Thursday, August 18, 2005

More on the naturalistic fallacy   posted by the @ 8/18/2005 07:00:00 PM

Comments about my "Ethics is hard and so is science" got me interested in the naturalistic fallacy: "the argument tries to draw a conclusion about how things ought to be based solely on information about how things are in fact." An example: "There have always been wars. Hence there is no reason for you to object that our bombing of Serbia was morally wrong."

Prima facia, the naturalistic fallacy seems like a stupid mistake to make. Adding science to the mix, and evolution in particular, certainly exacerbates the reasoning problem. But surely this is not the only reason that so many people commit this error.
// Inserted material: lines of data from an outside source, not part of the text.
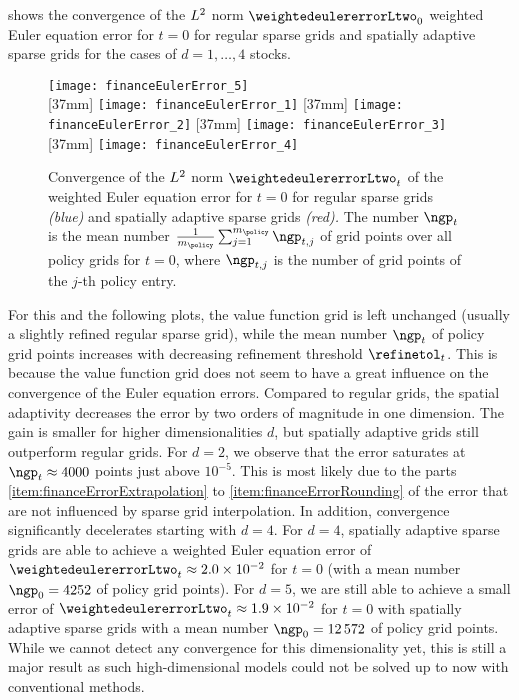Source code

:  shows the convergence of the
$L^2$ norm $\weightedeulererrorLtwo_0$
weighted Euler equation error for $t = 0$ for regular sparse grids
and spatially adaptive sparse grids
for the cases of $d = 1, \dotsc, 4$ stocks.
\begin{figure}
  \texttt{[image: financeEulerError\_5]}%
  \\[2mm]%
  [37mm]{%
    \texttt{[image: financeEulerError\_1]}%
  }%
  \hfill%
  [37mm]{%
    \texttt{[image: financeEulerError\_2]}%
  }%
  \hfill%
  [37mm]{%
    \texttt{[image: financeEulerError\_3]}%
  }%
  \hfill%
  [37mm]{%
    \texttt{[image: financeEulerError\_4]}%
  }%
  \caption[Convergence of the weighted Euler equation error]{%
    Convergence of the $L^2$ norm $\weightedeulererrorLtwo_t$
    of the weighted Euler equation error for $t = 0$ for
    regular sparse grids \emph{\textcolor{C0}{(blue)}} and
    spatially adaptive sparse grids \emph{\textcolor{C1}{(red)}.}
    The number $\ngp_t$ is the mean number
    $\frac{1}{m_{\policy}} \sum_{j=1}^{m_{\policy}} \ngp_{t,j}$
    of grid points over all policy grids for $t = 0$,
    where $\ngp_{t,j}$ is the number of grid points
    of the $j$-th policy entry.%
  }%
  \label{fig:financeEulerError}%
\end{figure}%
For this and the following plots,
the value function grid is left unchanged
(usually a slightly refined regular sparse grid),
while the mean number $\ngp_t$ of policy grid points increases
with decreasing refinement threshold $\refinetol_t$.
This is because the value function grid does not seem to have a great influence
on the convergence of the Euler equation errors.
Compared to regular grids, the spatial adaptivity decreases the error by
two orders of magnitude in one dimension.
The gain is smaller for higher dimensionalities $d$,
but spatially adaptive grids still outperform regular grids.
For $d = 2$, we observe that the error saturates
at $\ngp_t \approx \num{4000}$ points just above $10^{-5}$.
This is most likely due to the parts
\ref{item:financeErrorExtrapolation} to
\ref{item:financeErrorRounding} of the error that are not influenced
by sparse grid interpolation.
In addition, convergence significantly decelerates starting with $d = 4$.
For $d = 4$, spatially adaptive sparse grids
are able to achieve a weighted Euler equation error of
$\weightedeulererrorLtwo_t \approx \num{2.0e-2}$ for $t = 0$
(with a mean number $\ngp_0 = \num{4252}$ of policy grid points).
For $d = 5$, we are still able to achieve a small error of
$\weightedeulererrorLtwo_t \approx \num{1.9e-2}$ for $t = 0$
with spatially adaptive sparse grids with
a mean number $\ngp_0 = \num{12572}$ of policy grid points.
While we cannot detect any convergence for this dimensionality yet,
this is still a major result as such high-dimensional models
could not be solved up to now with conventional methods.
The naturalistic fallacy is actually a very limited proposition. It entails that empirical facts alone cannot be the foundation for moral judgment. But clearly empirical facts can and should be a part of ethical reasoning. W.R.T. Darwinism, empirical facts about human nature tell us how difficult it will be to achieve a desired outcome.

In the comments, Steve Sailer pointed out that "the belief that all human beings are equal" is pre-Darwinian belief, promoted by Christianity. I now think that the tendency to commit the naturalistic fallacy has a similar cause; it involves the inappropriate attribution to Darwinism of the pre-Darwinian concept of a "moral order" instantiated in the natural world. The concept of a coincident natural and moral order is easy to see in Christian theology, and it appears to bedevil rational thought today.

But I think splitting the natural and ethical should tell us something else. It should tell us that moral progress is not an inexorable outcome of history, but rather is something that we have to work to achieve.